Whenever the word "effective" appears in a line of the listing, copy that line.
###
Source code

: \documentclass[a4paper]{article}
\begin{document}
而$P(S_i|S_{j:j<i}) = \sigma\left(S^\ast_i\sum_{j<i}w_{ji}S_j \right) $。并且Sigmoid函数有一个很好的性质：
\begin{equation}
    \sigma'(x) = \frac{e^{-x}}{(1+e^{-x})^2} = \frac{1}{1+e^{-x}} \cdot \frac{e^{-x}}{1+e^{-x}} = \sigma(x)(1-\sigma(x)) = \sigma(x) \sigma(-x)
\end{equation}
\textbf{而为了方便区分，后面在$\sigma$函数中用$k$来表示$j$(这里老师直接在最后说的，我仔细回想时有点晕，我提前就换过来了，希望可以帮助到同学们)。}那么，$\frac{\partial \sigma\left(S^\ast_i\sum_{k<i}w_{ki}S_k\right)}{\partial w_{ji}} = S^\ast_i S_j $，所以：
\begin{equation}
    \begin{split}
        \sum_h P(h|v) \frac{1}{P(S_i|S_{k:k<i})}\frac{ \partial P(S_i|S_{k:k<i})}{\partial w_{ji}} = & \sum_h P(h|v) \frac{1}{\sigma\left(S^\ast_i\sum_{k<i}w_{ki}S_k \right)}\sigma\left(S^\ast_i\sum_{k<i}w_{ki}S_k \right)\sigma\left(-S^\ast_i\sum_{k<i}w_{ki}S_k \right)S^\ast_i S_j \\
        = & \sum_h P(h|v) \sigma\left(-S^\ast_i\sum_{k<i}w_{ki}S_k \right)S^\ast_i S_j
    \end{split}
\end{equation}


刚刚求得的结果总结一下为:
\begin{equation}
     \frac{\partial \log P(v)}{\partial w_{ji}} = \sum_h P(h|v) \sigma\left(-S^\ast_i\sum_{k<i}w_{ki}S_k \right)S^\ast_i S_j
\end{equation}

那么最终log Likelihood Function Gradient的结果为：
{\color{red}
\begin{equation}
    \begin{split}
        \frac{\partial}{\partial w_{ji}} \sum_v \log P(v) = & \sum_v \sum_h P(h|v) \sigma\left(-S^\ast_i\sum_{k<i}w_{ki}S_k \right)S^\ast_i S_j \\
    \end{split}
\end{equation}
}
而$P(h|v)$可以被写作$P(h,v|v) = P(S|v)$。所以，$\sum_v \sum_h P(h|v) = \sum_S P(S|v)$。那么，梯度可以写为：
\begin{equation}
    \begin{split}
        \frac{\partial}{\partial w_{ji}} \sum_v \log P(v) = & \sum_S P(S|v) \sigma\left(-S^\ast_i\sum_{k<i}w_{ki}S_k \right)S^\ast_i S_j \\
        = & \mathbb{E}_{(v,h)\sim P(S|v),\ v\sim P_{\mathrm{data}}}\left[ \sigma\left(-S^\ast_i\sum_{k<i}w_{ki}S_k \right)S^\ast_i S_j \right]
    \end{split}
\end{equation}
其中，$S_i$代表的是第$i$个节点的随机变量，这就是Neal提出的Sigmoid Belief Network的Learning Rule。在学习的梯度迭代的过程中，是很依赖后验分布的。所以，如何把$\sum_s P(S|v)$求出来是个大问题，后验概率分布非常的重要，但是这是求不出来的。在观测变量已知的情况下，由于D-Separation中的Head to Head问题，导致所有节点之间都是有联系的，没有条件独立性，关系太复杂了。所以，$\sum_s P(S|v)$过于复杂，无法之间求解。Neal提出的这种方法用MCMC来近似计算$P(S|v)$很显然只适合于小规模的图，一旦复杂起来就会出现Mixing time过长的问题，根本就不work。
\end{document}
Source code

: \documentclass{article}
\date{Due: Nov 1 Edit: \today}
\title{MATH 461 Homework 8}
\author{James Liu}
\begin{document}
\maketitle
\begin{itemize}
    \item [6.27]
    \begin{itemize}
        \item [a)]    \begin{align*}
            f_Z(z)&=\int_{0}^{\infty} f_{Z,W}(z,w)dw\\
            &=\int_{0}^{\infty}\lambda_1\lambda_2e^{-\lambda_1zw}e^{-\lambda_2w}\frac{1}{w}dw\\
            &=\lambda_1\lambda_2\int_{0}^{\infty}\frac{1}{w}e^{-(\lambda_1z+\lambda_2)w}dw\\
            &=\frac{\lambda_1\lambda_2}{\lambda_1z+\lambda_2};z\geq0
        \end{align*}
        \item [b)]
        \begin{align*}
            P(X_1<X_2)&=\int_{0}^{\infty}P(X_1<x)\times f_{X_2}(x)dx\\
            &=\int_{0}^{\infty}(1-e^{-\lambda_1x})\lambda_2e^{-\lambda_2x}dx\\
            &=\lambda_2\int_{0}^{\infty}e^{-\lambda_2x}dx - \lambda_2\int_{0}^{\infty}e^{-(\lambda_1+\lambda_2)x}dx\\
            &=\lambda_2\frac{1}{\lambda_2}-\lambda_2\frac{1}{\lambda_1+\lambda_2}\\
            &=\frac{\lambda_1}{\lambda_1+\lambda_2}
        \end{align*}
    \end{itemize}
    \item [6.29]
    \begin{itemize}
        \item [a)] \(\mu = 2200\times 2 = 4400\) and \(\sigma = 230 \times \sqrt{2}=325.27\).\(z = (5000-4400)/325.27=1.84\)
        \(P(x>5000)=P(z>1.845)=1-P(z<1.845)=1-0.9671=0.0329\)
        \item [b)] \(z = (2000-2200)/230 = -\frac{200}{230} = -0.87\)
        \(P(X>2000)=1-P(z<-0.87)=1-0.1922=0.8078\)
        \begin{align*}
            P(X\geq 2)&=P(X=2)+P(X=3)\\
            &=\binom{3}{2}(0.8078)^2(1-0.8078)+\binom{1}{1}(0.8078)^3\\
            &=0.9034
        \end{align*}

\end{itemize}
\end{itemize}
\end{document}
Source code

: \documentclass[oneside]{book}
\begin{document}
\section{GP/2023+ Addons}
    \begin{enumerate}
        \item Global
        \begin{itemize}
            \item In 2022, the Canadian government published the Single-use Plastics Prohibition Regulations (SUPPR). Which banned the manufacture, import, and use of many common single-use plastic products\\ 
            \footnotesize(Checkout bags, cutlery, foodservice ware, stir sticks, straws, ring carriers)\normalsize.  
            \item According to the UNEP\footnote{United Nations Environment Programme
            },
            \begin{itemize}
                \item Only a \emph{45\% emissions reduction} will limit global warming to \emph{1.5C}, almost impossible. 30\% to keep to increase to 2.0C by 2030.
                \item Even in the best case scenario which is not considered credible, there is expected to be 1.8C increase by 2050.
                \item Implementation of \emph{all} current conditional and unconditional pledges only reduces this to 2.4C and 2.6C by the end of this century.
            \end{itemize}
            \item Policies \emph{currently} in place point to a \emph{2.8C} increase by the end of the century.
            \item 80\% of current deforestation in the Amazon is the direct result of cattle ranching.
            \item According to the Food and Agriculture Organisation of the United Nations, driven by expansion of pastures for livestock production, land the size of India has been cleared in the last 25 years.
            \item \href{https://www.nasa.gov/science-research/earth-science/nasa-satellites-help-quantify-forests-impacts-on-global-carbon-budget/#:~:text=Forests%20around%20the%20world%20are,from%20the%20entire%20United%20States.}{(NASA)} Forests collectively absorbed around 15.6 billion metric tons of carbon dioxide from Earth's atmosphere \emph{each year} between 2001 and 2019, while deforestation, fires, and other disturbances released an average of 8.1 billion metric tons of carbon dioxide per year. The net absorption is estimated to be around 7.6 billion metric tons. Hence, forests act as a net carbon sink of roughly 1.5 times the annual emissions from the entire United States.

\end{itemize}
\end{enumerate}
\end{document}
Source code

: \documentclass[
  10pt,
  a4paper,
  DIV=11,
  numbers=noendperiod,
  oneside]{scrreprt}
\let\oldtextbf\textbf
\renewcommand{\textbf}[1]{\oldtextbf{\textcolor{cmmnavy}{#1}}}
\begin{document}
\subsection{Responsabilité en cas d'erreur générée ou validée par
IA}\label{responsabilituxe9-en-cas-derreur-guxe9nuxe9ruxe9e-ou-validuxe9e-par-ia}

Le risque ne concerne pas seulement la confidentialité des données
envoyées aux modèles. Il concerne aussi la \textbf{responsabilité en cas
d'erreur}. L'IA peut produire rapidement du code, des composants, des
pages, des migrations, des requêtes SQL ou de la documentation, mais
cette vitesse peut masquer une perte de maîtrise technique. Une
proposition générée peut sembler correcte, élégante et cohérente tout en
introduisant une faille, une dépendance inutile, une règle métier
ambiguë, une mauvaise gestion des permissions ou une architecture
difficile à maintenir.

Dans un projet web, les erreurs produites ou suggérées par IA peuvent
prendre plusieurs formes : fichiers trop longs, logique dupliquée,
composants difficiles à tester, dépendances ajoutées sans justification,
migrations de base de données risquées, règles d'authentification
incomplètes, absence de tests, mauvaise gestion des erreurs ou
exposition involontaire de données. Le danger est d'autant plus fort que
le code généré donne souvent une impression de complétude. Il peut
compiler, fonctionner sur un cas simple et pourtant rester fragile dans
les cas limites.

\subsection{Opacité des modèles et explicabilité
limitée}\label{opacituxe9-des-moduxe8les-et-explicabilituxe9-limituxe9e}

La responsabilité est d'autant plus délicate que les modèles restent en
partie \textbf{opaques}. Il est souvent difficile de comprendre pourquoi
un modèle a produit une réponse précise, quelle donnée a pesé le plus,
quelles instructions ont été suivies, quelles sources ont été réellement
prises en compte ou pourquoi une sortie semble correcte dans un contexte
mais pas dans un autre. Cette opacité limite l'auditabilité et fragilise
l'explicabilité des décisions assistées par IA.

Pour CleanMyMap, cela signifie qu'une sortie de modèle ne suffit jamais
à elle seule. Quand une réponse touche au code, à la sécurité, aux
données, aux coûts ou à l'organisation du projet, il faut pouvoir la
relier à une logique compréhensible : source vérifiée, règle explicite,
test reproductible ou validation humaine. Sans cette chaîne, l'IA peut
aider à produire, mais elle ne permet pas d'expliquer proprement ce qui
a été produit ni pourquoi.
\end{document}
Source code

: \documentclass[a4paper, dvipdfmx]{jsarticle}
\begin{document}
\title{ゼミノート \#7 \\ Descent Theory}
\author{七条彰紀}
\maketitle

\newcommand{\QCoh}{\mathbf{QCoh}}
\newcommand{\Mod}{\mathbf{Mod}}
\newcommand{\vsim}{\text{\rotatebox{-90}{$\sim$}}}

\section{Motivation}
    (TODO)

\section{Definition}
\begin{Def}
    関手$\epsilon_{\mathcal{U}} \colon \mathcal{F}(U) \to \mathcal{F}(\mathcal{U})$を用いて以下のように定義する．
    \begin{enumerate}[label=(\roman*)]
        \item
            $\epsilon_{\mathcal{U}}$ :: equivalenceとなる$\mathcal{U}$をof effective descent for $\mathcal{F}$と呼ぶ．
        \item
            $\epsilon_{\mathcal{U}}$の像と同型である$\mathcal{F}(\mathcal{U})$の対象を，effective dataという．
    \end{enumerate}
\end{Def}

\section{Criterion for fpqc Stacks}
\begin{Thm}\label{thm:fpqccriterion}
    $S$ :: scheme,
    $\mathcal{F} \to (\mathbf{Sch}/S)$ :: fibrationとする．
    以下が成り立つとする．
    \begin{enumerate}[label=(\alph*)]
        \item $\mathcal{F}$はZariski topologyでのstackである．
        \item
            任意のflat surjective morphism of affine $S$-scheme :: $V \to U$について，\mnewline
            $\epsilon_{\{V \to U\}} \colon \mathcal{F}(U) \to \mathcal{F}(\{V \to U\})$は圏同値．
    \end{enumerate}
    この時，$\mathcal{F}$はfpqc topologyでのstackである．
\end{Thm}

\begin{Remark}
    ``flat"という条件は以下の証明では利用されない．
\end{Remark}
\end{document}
###
▶ **Answer box**
            $\epsilon_{\mathcal{U}}$ :: equivalenceとなる$\mathcal{U}$をof effective descent for $\mathcal{F}$と呼ぶ．
            $\epsilon_{\mathcal{U}}$の像と同型である$\mathcal{F}(\mathcal{U})$の対象を，effective dataという．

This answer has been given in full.